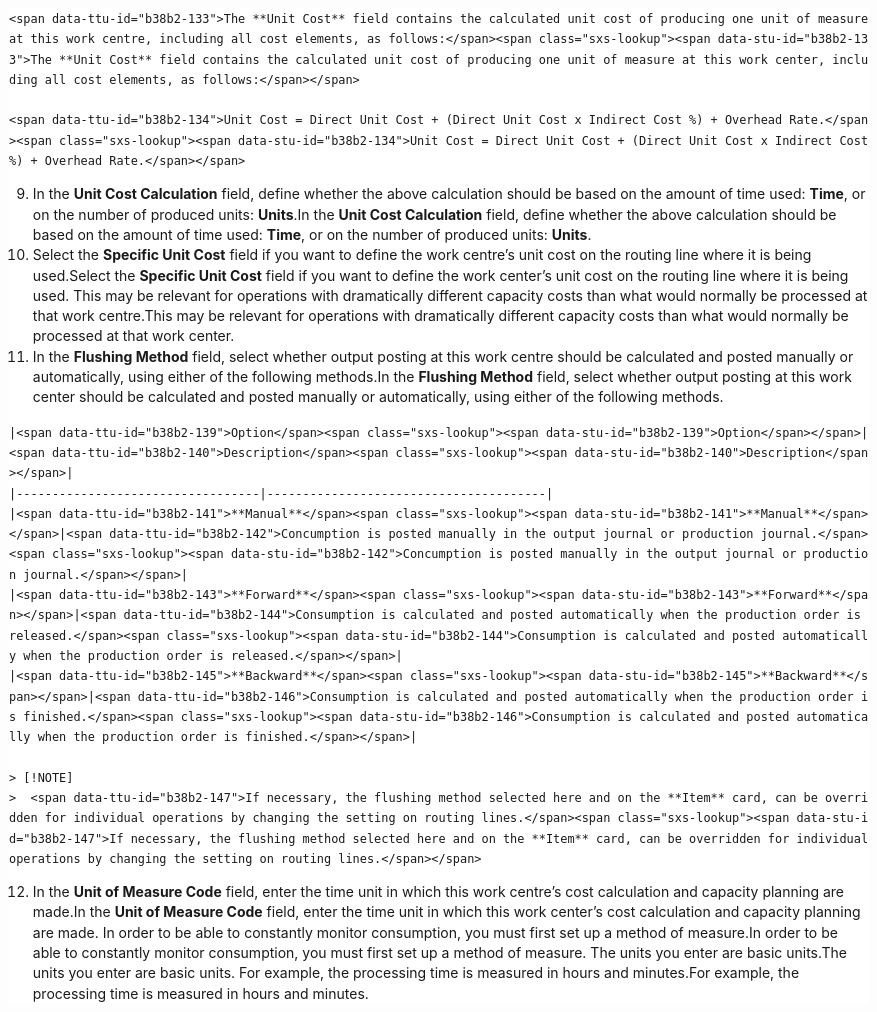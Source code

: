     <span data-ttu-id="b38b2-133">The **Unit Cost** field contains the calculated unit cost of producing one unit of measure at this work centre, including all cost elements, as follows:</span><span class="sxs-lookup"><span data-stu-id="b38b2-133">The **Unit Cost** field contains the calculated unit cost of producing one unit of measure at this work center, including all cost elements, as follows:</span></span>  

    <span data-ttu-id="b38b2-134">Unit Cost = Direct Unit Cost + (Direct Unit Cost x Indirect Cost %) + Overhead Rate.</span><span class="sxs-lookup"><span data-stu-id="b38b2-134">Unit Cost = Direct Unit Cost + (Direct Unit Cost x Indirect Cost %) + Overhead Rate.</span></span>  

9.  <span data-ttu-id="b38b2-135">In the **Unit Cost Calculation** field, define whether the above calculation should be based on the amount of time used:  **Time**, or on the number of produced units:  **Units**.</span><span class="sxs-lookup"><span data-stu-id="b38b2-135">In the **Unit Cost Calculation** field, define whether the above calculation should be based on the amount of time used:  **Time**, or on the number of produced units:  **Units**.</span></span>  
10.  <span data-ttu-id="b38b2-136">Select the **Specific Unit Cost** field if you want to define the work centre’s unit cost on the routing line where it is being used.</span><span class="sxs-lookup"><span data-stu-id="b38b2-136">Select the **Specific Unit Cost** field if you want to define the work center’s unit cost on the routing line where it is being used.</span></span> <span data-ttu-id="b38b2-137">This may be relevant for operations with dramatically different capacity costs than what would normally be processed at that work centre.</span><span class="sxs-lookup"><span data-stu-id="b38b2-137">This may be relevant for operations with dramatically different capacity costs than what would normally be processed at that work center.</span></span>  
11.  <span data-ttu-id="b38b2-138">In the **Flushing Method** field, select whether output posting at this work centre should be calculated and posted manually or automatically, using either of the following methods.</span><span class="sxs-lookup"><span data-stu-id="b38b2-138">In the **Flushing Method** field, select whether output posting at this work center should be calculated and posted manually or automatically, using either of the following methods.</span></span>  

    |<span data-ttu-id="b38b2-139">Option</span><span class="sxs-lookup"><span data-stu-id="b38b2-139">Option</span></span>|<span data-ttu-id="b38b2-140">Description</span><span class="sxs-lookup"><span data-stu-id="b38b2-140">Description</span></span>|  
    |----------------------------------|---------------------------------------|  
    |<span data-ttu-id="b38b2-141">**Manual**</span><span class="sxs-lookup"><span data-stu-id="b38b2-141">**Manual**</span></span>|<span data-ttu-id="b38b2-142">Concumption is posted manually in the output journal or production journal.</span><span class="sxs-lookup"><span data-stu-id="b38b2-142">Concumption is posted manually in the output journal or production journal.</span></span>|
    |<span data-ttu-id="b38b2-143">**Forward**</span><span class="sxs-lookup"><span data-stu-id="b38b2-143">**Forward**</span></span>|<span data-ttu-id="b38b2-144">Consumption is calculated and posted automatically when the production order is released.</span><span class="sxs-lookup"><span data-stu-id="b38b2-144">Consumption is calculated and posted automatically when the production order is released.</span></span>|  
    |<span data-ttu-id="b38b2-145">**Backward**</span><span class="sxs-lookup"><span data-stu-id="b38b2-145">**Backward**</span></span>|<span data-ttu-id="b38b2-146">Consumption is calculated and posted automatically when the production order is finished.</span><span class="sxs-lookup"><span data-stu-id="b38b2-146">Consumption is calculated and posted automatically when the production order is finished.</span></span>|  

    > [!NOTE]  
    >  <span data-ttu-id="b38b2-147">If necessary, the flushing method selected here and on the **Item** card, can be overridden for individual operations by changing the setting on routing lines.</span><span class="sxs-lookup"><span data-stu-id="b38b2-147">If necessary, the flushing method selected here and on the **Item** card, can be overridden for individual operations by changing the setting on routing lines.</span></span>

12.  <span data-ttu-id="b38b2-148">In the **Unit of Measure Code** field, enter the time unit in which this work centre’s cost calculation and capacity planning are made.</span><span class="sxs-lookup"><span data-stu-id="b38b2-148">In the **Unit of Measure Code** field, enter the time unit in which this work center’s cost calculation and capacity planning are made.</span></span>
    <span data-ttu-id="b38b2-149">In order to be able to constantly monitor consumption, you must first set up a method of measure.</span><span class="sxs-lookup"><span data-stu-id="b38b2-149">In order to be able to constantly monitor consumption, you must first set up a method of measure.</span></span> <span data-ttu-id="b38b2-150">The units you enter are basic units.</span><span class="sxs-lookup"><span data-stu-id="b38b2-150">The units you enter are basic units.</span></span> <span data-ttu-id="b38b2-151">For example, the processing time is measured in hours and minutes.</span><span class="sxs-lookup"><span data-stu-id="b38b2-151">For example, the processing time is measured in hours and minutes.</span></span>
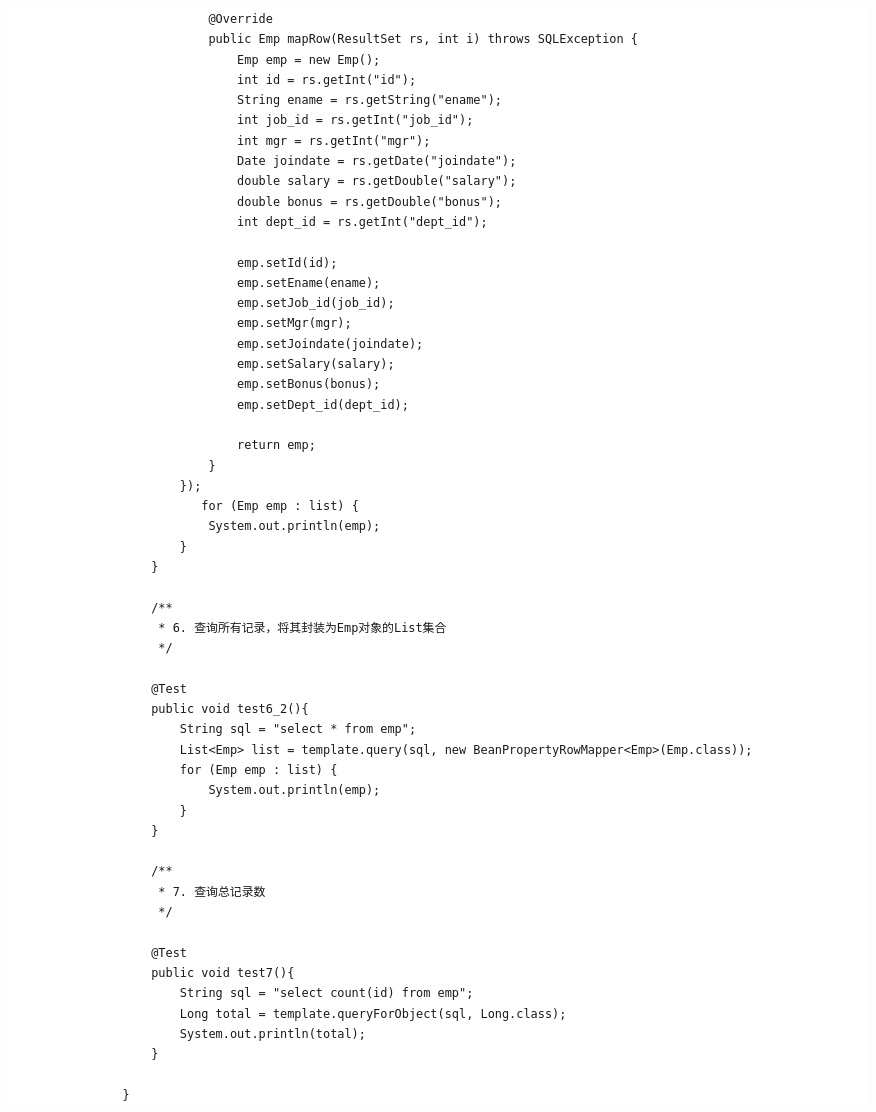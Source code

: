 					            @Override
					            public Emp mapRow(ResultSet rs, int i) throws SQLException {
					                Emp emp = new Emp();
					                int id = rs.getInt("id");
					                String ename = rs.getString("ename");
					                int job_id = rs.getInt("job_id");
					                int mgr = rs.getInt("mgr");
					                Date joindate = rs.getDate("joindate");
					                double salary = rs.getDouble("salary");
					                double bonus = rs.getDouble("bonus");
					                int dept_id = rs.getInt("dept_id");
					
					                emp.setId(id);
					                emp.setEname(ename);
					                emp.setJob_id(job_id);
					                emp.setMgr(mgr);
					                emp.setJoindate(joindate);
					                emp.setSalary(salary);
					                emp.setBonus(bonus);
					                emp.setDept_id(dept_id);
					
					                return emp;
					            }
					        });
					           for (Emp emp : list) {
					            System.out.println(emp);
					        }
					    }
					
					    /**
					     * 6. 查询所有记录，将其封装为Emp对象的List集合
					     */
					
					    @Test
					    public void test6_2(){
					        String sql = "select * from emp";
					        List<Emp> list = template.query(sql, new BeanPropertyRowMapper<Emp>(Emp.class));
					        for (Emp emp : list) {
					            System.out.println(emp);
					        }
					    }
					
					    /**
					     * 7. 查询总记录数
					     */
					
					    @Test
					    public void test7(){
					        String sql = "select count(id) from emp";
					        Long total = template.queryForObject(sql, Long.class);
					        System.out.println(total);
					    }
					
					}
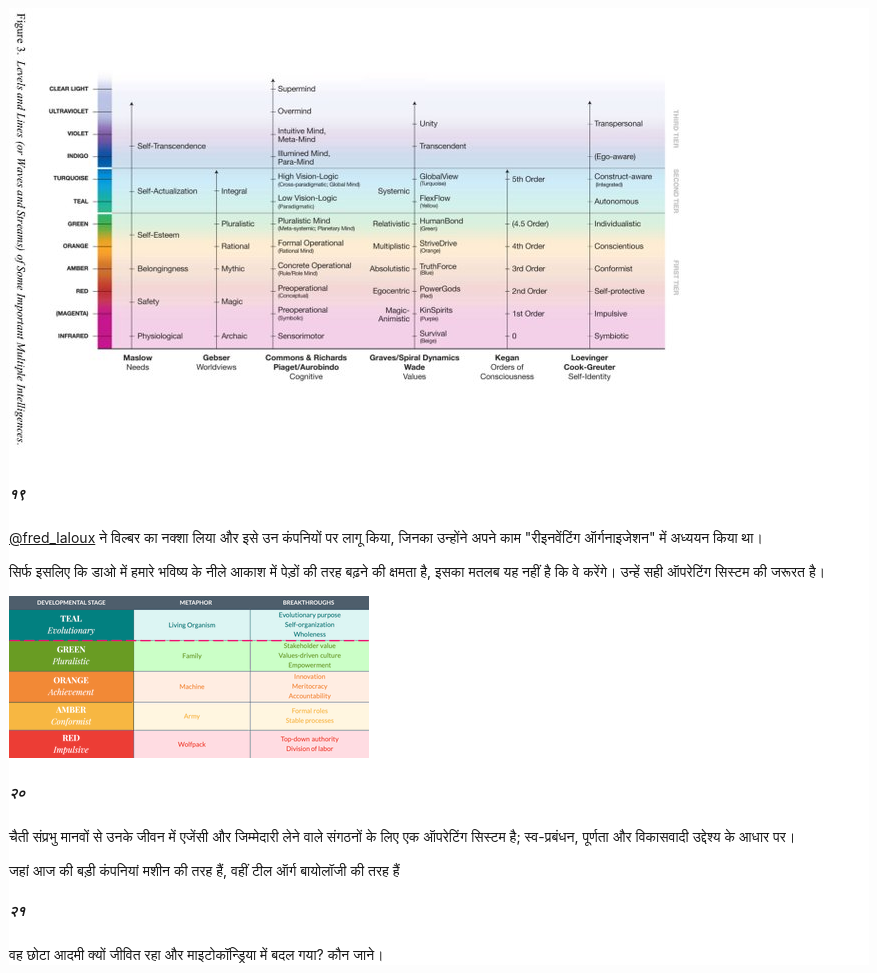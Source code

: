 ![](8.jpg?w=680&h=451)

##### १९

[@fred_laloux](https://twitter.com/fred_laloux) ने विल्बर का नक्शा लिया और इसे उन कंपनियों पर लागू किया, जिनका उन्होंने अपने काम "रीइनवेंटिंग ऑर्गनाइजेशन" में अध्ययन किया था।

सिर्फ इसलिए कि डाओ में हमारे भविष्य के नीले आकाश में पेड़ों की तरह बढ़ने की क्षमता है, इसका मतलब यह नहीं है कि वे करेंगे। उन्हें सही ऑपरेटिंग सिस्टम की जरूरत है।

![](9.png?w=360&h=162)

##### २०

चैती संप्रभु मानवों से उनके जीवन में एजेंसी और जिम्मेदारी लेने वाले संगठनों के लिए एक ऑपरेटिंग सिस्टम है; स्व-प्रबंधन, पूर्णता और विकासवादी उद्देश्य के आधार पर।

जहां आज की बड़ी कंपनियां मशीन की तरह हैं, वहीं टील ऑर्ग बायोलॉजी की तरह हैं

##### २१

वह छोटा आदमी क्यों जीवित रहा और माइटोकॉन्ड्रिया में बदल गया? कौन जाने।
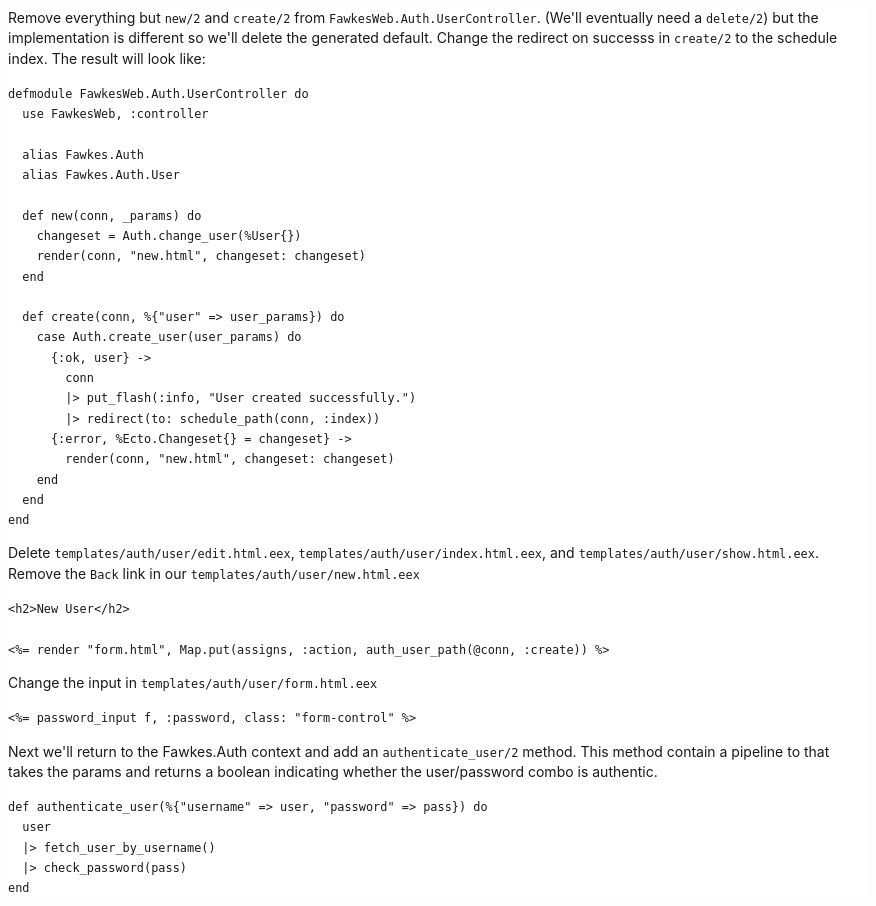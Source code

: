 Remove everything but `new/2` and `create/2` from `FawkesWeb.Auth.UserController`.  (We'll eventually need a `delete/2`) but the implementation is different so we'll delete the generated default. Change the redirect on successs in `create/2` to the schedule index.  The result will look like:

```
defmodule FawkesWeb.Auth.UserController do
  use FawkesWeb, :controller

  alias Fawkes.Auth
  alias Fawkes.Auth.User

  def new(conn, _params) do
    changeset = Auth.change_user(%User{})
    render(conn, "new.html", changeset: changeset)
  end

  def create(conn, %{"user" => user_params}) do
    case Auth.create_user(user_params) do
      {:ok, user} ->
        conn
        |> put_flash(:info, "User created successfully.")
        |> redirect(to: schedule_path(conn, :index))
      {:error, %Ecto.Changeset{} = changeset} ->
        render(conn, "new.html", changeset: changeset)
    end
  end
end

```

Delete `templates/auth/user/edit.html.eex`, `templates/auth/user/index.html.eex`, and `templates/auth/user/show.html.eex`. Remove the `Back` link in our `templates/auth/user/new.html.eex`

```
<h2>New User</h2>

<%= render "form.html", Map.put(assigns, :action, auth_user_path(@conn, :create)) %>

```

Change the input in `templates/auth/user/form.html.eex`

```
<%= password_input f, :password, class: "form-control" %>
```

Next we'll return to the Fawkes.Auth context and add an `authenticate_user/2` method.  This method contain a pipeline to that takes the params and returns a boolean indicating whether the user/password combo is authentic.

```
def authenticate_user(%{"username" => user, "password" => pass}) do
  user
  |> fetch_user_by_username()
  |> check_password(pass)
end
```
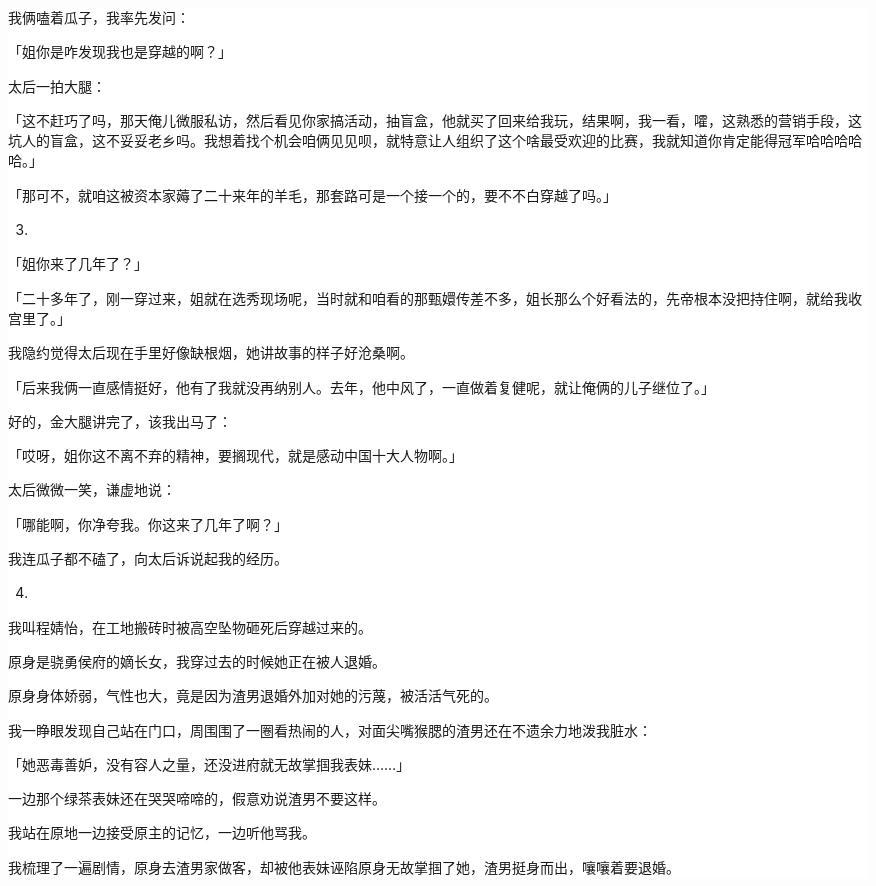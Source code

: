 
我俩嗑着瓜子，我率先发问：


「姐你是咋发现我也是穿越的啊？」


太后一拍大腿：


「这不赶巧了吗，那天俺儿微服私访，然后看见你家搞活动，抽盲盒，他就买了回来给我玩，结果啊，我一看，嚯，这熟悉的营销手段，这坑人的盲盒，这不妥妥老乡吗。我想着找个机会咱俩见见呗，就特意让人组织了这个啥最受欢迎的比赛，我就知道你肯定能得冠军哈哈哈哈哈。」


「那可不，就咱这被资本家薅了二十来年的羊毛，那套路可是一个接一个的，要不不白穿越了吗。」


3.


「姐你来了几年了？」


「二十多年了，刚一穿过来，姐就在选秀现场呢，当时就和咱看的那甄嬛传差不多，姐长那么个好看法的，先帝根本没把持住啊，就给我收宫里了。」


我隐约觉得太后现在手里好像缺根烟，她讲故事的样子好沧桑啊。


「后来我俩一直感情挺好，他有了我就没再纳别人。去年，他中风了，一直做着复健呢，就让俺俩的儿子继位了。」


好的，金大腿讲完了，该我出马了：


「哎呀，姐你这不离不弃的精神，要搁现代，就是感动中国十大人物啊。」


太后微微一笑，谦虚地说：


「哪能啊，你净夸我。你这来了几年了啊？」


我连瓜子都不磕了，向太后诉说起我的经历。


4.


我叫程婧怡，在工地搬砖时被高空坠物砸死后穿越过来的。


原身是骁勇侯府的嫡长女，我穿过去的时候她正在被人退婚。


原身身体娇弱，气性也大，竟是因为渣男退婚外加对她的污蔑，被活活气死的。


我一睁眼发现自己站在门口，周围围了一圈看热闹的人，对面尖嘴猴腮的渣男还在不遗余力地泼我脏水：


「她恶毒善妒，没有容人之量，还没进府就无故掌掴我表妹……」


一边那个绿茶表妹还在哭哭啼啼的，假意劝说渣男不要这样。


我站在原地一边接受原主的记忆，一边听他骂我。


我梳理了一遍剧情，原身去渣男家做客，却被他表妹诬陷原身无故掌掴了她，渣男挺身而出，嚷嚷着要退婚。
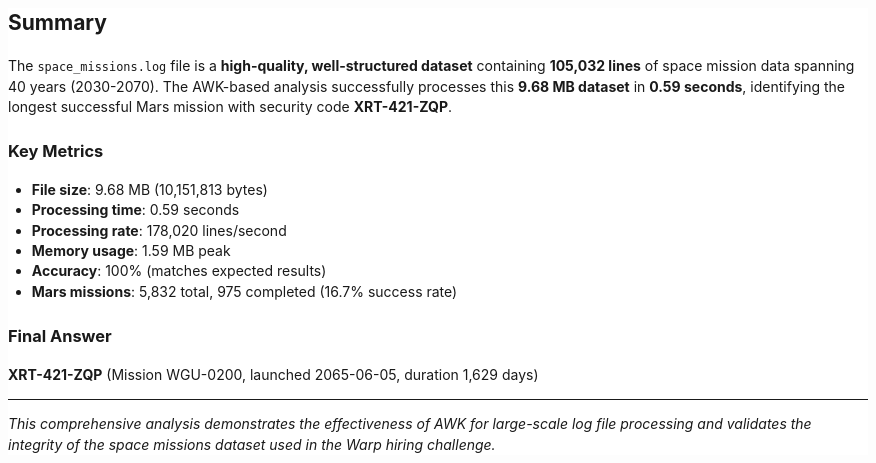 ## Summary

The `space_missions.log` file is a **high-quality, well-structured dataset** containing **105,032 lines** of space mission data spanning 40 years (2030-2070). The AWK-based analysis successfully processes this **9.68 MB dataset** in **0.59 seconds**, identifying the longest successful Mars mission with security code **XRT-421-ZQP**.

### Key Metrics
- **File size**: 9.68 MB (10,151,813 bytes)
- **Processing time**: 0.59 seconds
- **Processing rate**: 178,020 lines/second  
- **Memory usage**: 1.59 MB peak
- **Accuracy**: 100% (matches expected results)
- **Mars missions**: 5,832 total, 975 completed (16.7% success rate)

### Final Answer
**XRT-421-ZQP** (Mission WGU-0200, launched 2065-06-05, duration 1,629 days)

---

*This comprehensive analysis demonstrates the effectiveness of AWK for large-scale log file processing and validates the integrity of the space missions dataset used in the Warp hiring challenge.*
□ □ □ □ □ □ □
= What the exercise asks =
From the entries above, copy every line that holds the word "Mars".

= Answer to this problem =
The `space_missions.log` file is a **high-quality, well-structured dataset** containing **105,032 lines** of space mission data spanning 40 years (2030-2070). The AWK-based analysis successfully processes this **9.68 MB dataset** in **0.59 seconds**, identifying the longest successful Mars mission with security code **XRT-421-ZQP**.
- **Mars missions**: 5,832 total, 975 completed (16.7% success rate)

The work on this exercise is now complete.